■ **Task to carry out**: Locate the string "bfseries" throughout the material and copy every line in which it occurs.

■ **Records for processing**:
*** Begin section ***
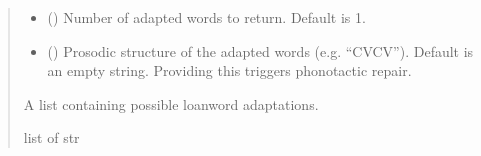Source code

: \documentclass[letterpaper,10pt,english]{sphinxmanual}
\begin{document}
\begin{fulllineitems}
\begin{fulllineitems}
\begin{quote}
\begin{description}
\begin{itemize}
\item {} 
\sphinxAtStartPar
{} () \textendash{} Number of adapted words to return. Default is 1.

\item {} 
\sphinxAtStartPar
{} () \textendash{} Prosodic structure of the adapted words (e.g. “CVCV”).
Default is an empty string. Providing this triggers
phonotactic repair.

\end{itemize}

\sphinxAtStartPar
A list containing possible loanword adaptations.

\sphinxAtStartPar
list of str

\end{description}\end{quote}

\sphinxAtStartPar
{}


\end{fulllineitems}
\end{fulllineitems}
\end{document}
*** End section ***
*** Begin section ***
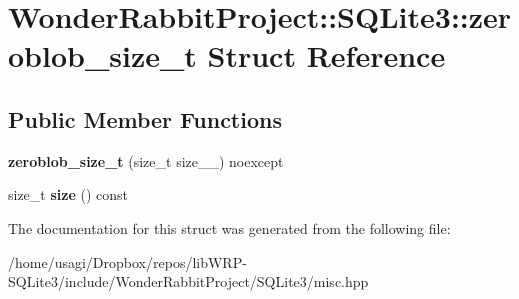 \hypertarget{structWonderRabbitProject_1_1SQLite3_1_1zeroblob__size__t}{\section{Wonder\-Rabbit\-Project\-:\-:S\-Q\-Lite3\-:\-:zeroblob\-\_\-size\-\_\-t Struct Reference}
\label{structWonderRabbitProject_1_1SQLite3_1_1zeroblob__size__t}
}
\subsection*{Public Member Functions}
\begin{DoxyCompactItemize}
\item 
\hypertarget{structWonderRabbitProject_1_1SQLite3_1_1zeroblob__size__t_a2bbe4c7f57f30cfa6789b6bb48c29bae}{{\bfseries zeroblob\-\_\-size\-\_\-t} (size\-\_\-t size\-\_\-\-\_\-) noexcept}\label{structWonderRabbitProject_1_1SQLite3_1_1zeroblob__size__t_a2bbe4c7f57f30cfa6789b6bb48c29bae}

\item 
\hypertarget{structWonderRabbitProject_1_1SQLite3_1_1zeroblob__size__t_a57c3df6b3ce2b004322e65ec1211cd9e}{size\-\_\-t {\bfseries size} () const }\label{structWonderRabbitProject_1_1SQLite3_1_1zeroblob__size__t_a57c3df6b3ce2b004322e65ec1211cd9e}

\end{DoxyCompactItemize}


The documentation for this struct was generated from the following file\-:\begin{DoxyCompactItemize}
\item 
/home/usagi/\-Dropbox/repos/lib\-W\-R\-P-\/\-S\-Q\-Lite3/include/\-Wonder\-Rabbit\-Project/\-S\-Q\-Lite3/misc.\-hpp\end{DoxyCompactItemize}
*** End section ***
■ **Answer box**:
\hypertarget{structWonderRabbitProject_1_1SQLite3_1_1zeroblob__size__t_a2bbe4c7f57f30cfa6789b6bb48c29bae}{{\bfseries zeroblob\-\_\-size\-\_\-t} (size\-\_\-t size\-\_\-\-\_\-) noexcept}\label{structWonderRabbitProject_1_1SQLite3_1_1zeroblob__size__t_a2bbe4c7f57f30cfa6789b6bb48c29bae}
\hypertarget{structWonderRabbitProject_1_1SQLite3_1_1zeroblob__size__t_a57c3df6b3ce2b004322e65ec1211cd9e}{size\-\_\-t {\bfseries size} () const }\label{structWonderRabbitProject_1_1SQLite3_1_1zeroblob__size__t_a57c3df6b3ce2b004322e65ec1211cd9e}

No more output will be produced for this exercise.